Our study differed from previous contributions in several ways. First, we used a continuous score for mental health status rather than a psychiatric diagnosis. Epidemiologic studies suggest that major depression occurs in about 6% of the population (
22). Many previous studies have focused on patients with a diagnosis of serious mental illness (
23). However, focusing on the top 6% of the MEPS respondents who might be more likely to have major depressive disorder or another serious diagnosis did not alter the results, which suggested that the effects of comorbid mental challenges on costs are independent of the effects of other chronic conditions (
Table 2). To be clear, the interactions shown in
Table 2 were statistically significant for four of the eight general medical conditions. However, the effect sizes for all interactions, with the possible exception of cancer, were very small. Although the MEPS survey includes a nationally representative sample, it excludes individuals living in institutions. As a result, we likely excluded an important segment of people with serious mental health conditions. This difference in samples may explain why our results deviated from some those of previous studies.

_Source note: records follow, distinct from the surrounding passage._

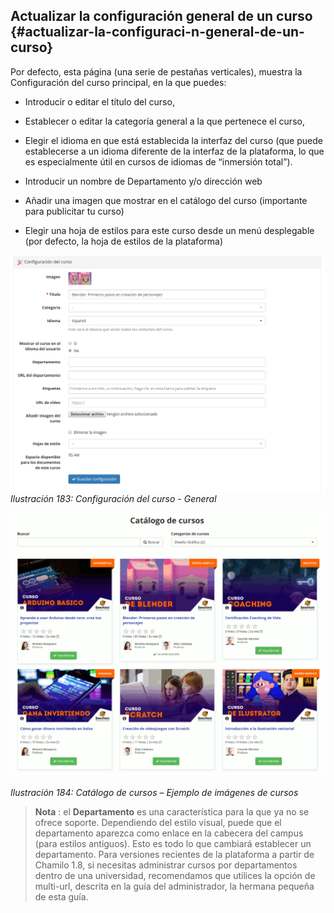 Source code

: ## Actualizar la configuración general de un curso {#actualizar-la-configuraci-n-general-de-un-curso}

Por defecto, esta página (una serie de pestañas verticales), muestra la Configuración del curso principal, en la que puedes:

*   Introducir o editar el título del curso,

*   Establecer o editar la categoría general a la que pertenece el curso,

*   Elegir el idioma en que está establecida la interfaz del curso (que puede establecerse a un idioma diferente de la interfaz de la plataforma, lo que es especialmente útil en cursos de idiomas de “inmersión total”).

*   Introducir un nombre de Departamento y/o dirección web

*   Añadir una imagen que mostrar en el catálogo del curso (importante para publicitar tu curso)

*   Elegir una hoja de estilos para este curso desde un menú desplegable (por defecto, la hoja de estilos de la plataforma)

![](../assets/images241.png)*Ilustración 183: Configuración del curso - General*

![](../assets/images242.png)

*Ilustración 184: Catálogo de cursos – Ejemplo de imágenes de cursos*

> **Nota** : el **Departamento** es una característica para la que ya no se ofrece soporte. Dependiendo del estilo visual, puede que el departamento aparezca como enlace en la cabecera del campus (para estilos antiguos). Esto es todo lo que cambiará establecer un departamento. Para versiones recientes de la plataforma a partir de Chamilo 1.8, si necesitas administrar cursos por departamentos dentro de una universidad, recomendamos que utilices la opción de multi-url, descrita en la guía del administrador, la hermana pequeña de esta guía. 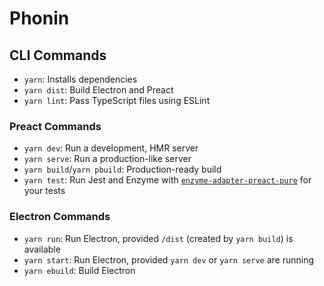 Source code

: # Phonin

## CLI Commands

- `yarn`: Installs dependencies
- `yarn dist`: Build Electron and Preact
- `yarn lint`: Pass TypeScript files using ESLint

### Preact Commands

- `yarn dev`: Run a development, HMR server
- `yarn serve`: Run a production-like server
- `yarn build`/`yarn pbuild`: Production-ready build
- `yarn test`: Run Jest and Enzyme with
  [`enzyme-adapter-preact-pure`](https://github.com/preactjs/enzyme-adapter-preact-pure) for
  your tests

### Electron Commands

- `yarn run`: Run Electron, provided `/dist` (created by `yarn build`) is available
- `yarn start`: Run Electron, provided `yarn dev` or `yarn serve` are running
- `yarn ebuild`: Build Electron
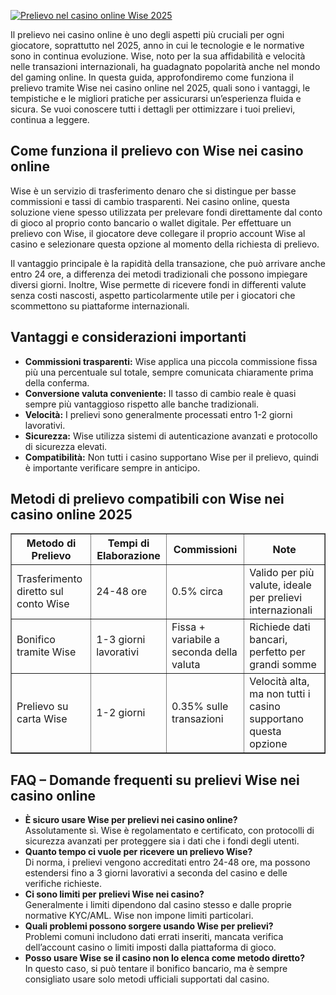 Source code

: [![Prelievo nel casino online Wise 2025](https://123-caf.pages.dev/gitsignup.png)](https://vrmoo.ru/Bt82HjjY)

<p>Il prelievo nei casino online è uno degli aspetti più cruciali per ogni giocatore, soprattutto nel 2025, anno in cui le tecnologie e le normative sono in continua evoluzione. Wise, noto per la sua affidabilità e velocità nelle transazioni internazionali, ha guadagnato popolarità anche nel mondo del gaming online. In questa guida, approfondiremo come funziona il prelievo tramite Wise nei casino online nel 2025, quali sono i vantaggi, le tempistiche e le migliori pratiche per assicurarsi un’esperienza fluida e sicura. Se vuoi conoscere tutti i dettagli per ottimizzare i tuoi prelievi, continua a leggere.</p>  <h2>Come funziona il prelievo con Wise nei casino online</h2> <p>Wise è un servizio di trasferimento denaro che si distingue per basse commissioni e tassi di cambio trasparenti. Nei casino online, questa soluzione viene spesso utilizzata per prelevare fondi direttamente dal conto di gioco al proprio conto bancario o wallet digitale. Per effettuare un prelievo con Wise, il giocatore deve collegare il proprio account Wise al casino e selezionare questa opzione al momento della richiesta di prelievo.</p> <p>Il vantaggio principale è la rapidità della transazione, che può arrivare anche entro 24 ore, a differenza dei metodi tradizionali che possono impiegare diversi giorni. Inoltre, Wise permette di ricevere fondi in differenti valute senza costi nascosti, aspetto particolarmente utile per i giocatori che scommettono su piattaforme internazionali.</p>  <h2>Vantaggi e considerazioni importanti</h2> <ul> <li><strong>Commissioni trasparenti:</strong> Wise applica una piccola commissione fissa più una percentuale sul totale, sempre comunicata chiaramente prima della conferma.</li> <li><strong>Conversione valuta conveniente:</strong> Il tasso di cambio reale è quasi sempre più vantaggioso rispetto alle banche tradizionali.</li> <li><strong>Velocità:</strong> I prelievi sono generalmente processati entro 1-2 giorni lavorativi.</li> <li><strong>Sicurezza:</strong> Wise utilizza sistemi di autenticazione avanzati e protocollo di sicurezza elevati.</li> <li><strong>Compatibilità:</strong> Non tutti i casino supportano Wise per il prelievo, quindi è importante verificare sempre in anticipo.</li> </ul>  <h2>Metodi di prelievo compatibili con Wise nei casino online 2025</h2> <table border="1" cellpadding="8" cellspacing="0" style="border-collapse:collapse; width:100%; max-width:600px;"> <thead> <tr> <th>Metodo di Prelievo</th> <th>Tempi di Elaborazione</th> <th>Commissioni</th> <th>Note</th> </tr> </thead> <tbody> <tr> <td>Trasferimento diretto sul conto Wise</td> <td>24-48 ore</td> <td>0.5% circa</td> <td>Valido per più valute, ideale per prelievi internazionali</td> </tr> <tr> <td>Bonifico tramite Wise</td> <td>1-3 giorni lavorativi</td> <td>Fissa + variabile a seconda della valuta</td> <td>Richiede dati bancari, perfetto per grandi somme</td> </tr> <tr> <td>Prelievo su carta Wise</td> <td>1-2 giorni</td> <td>0.35% sulle transazioni</td> <td>Velocità alta, ma non tutti i casino supportano questa opzione</td> </tr> </tbody> </table>  <h2>FAQ – Domande frequenti su prelievi Wise nei casino online</h2> <ul> <li><strong>È sicuro usare Wise per prelievi nei casino online?</strong><br>Assolutamente sì. Wise è regolamentato e certificato, con protocolli di sicurezza avanzati per proteggere sia i dati che i fondi degli utenti.</li> <li><strong>Quanto tempo ci vuole per ricevere un prelievo Wise?</strong><br>Di norma, i prelievi vengono accreditati entro 24-48 ore, ma possono estendersi fino a 3 giorni lavorativi a seconda del casino e delle verifiche richieste.</li> <li><strong>Ci sono limiti per prelievi Wise nei casino?</strong><br>Generalmente i limiti dipendono dal casino stesso e dalle proprie normative KYC/AML. Wise non impone limiti particolari.</li> <li><strong>Quali problemi possono sorgere usando Wise per prelievi?</strong><br>Problemi comuni includono dati errati inseriti, mancata verifica dell’account casino o limiti imposti dalla piattaforma di gioco.</li> <li><strong>Posso usare Wise se il casino non lo elenca come metodo diretto?</strong><br>In questo caso, si può tentare il bonifico bancario, ma è sempre consigliato usare solo metodi ufficiali supportati dal casino.</li> </ul>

One concern might be that because the SF-12, from which the MCS score was derived, is a short instrument, it may not be sensitive to important variations in mental health. We recognize the shortcomings of the MCS score as an important limitation of the study. On the other hand, as in many other studies, persons whose MCS score indicated poorer mental health functioning used significantly more health care, compared with those whose MCS score indicated better functioning, even after the analysis controlled for physical health status (
24). If the MCS score were capturing only error variance, we would not have expected to see this systematic variation.
Another concern is that most previous studies focused on depression rather than on mental wellness generically. The MCS includes a variety of questions, some of which address mental health issues other than depression. Thus the MCS score may not be a reasonable proxy for an estimate of depression. However, other studies have shown that MCS scores are highly correlated with depression measures, such as the CES-D screening tool (
14). More work is necessary to determine whether the MCS score captures meaningful variation in depression.

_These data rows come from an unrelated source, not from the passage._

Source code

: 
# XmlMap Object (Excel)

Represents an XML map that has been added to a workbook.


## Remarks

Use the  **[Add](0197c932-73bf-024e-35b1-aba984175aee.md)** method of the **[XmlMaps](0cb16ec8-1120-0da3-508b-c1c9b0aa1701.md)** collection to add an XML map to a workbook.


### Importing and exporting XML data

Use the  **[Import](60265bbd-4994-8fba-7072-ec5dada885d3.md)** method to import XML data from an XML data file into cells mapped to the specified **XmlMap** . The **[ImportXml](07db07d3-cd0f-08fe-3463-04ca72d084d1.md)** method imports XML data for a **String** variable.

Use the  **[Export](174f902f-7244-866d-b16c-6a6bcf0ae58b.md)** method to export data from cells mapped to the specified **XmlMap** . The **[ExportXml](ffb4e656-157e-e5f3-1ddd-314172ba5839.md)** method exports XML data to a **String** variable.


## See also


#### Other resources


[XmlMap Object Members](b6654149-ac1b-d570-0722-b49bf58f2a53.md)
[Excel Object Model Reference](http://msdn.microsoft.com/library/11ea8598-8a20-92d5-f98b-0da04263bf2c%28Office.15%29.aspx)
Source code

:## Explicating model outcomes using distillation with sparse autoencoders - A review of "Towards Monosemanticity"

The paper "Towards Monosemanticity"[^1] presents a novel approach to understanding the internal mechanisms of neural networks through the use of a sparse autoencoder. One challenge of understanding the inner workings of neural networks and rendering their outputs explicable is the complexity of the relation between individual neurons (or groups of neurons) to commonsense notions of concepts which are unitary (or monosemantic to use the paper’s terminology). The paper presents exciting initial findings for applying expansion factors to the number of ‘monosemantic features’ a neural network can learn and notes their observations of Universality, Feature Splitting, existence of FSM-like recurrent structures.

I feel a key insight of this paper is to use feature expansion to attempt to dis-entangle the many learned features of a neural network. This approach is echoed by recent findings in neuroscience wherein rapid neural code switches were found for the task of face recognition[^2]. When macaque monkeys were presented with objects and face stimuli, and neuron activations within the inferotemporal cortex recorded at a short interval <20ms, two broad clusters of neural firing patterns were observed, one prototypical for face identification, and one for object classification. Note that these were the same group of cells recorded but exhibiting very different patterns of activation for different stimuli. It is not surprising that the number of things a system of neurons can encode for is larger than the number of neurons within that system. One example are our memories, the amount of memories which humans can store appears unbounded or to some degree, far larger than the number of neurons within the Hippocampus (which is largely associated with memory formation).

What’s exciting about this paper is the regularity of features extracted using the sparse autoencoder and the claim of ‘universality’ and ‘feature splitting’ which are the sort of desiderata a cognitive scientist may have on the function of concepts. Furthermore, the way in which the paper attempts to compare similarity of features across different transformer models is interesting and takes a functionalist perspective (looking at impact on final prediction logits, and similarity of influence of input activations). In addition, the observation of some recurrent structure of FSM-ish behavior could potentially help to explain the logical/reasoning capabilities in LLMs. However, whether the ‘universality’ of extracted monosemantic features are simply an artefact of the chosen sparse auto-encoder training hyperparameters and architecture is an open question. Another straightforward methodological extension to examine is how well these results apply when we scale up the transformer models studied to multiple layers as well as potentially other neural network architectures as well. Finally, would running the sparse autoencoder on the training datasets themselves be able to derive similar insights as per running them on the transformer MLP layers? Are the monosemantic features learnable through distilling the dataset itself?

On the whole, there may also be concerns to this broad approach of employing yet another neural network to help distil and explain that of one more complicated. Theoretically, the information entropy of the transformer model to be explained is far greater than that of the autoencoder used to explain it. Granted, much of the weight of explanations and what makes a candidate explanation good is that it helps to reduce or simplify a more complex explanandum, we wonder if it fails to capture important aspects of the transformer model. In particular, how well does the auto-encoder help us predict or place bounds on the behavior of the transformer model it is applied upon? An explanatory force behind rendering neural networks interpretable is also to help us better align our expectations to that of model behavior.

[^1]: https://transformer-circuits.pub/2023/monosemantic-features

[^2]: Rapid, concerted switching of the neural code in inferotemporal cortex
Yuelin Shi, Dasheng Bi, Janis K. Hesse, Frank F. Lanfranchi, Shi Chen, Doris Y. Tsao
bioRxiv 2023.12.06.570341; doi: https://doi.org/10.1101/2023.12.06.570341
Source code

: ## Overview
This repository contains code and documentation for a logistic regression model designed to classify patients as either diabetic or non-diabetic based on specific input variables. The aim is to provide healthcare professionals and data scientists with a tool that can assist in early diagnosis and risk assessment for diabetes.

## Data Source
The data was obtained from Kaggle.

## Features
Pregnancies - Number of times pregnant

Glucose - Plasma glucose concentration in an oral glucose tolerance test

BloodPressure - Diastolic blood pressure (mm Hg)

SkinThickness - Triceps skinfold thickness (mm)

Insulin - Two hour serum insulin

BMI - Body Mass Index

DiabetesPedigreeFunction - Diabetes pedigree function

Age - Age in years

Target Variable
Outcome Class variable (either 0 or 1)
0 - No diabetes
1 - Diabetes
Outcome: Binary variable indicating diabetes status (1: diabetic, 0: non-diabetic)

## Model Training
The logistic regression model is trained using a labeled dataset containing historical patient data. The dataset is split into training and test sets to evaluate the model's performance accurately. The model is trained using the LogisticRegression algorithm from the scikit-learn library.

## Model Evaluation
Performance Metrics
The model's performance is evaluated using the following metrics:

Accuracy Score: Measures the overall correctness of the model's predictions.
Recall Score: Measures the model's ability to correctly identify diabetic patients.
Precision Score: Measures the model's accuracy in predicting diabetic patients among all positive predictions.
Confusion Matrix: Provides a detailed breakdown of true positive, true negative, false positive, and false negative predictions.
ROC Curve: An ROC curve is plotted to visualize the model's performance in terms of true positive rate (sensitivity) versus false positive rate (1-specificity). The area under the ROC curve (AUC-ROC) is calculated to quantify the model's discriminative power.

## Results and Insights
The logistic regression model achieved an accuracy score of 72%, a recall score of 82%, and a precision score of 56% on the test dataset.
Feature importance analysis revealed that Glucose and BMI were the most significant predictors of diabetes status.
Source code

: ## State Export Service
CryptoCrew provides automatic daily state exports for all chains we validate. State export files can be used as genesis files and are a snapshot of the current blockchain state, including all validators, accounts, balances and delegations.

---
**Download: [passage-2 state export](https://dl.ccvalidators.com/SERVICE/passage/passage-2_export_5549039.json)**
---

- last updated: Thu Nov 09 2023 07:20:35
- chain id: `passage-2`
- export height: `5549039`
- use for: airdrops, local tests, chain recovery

In addition to possible error in the assessment of mental health status, we recognize that assessments of the eight general medical conditions were based on self-report. Thus we cannot say with certainty that the classification into each of these chronic disease categories was accurate. Furthermore, total costs were estimated for each chronic condition separately. It was difficult to adjust for the effect of other comorbid chronic conditions, but it is known that some chronic conditions tend to occur together (e.g., coronary heart disease, diabetes, and high cholesterol). As a result, the estimated total costs may have been confounded by a third chronic condition.